Exercise goal: Copy exactly the stretch of data below from the line with "1. Javabean 표준" through the line with "- @JsonIgnore 사용하여 양방향 연관관계 무한참조 에러제거", including both of those lines.

==*==

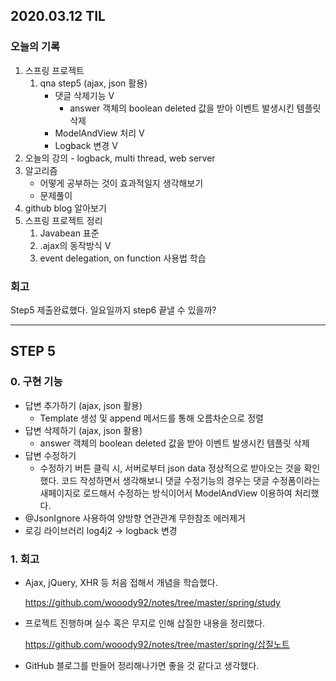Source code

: ## 2020.03.12 TIL

### 오늘의 기록

1. 스프링 프로젝트
   1. qna step5 (ajax, json 활용)
      - 댓글 삭제기능 V
        - answer 객체의 boolean deleted 값을 받아 이벤트 발생시킨 템플릿 삭제
      - ModelAndView 처리 V
      - Logback 변경 V
2. 오늘의 강의 - logback, multi thread, web server
3. 알고리즘
   - 어떻게 공부하는 것이 효과적일지 생각해보기
   - 문제풀이
4. github blog 알아보기
5. 스프링 프로젝트 정리
   1. Javabean 표준
   2. .ajax의 동작방식 V
   3. event delegation, on function 사용법 학습

### 회고

Step5 제출완료했다. 일요일까지 step6 끝낼 수 있을까?

-----
## STEP 5
### 0. 구현 기능

- 답변 추가하기 (ajax, json 활용)
  - Template 생성 및 append 메서드를 통해 오름차순으로 정렬
- 답변 삭제하기 (ajax, json 활용)
  - answer 객체의 boolean deleted 값을 받아 이벤트 발생시킨 템플릿 삭제
- 답변 수정하기
  - 수정하기 버튼 클릭 시, 서버로부터 json data 정상적으로 받아오는 것을 확인했다. 코드 작성하면서 생각해보니 댓글 수정기능의 경우는 댓글 수정폼이라는 새페이지로 로드해서 수정하는 방식이어서 ModelAndView 이용하여 처리했다.
- @JsonIgnore 사용하여 양방향 연관관계 무한참조 에러제거
- 로깅 라이브러리 log4j2 -> logback 변경

### 1. 회고

- Ajax, jQuery, XHR 등 처음 접해서 개념을 학습했다.

  https://github.com/wooody92/notes/tree/master/spring/study

- 프로젝트 진행하며 실수 혹은 무지로 인해 삽질한 내용을 정리했다.

  https://github.com/wooody92/notes/tree/master/spring/삽질노트

- GitHub 블로그를 만들어 정리해나가면 좋을 것 같다고 생각했다.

==*==

Task result:
   1. Javabean 표준
   2. .ajax의 동작방식 V
   3. event delegation, on function 사용법 학습

### 회고

Step5 제출완료했다. 일요일까지 step6 끝낼 수 있을까?

-----
## STEP 5
### 0. 구현 기능

- 답변 추가하기 (ajax, json 활용)
  - Template 생성 및 append 메서드를 통해 오름차순으로 정렬
- 답변 삭제하기 (ajax, json 활용)
  - answer 객체의 boolean deleted 값을 받아 이벤트 발생시킨 템플릿 삭제
- 답변 수정하기
  - 수정하기 버튼 클릭 시, 서버로부터 json data 정상적으로 받아오는 것을 확인했다. 코드 작성하면서 생각해보니 댓글 수정기능의 경우는 댓글 수정폼이라는 새페이지로 로드해서 수정하는 방식이어서 ModelAndView 이용하여 처리했다.
- @JsonIgnore 사용하여 양방향 연관관계 무한참조 에러제거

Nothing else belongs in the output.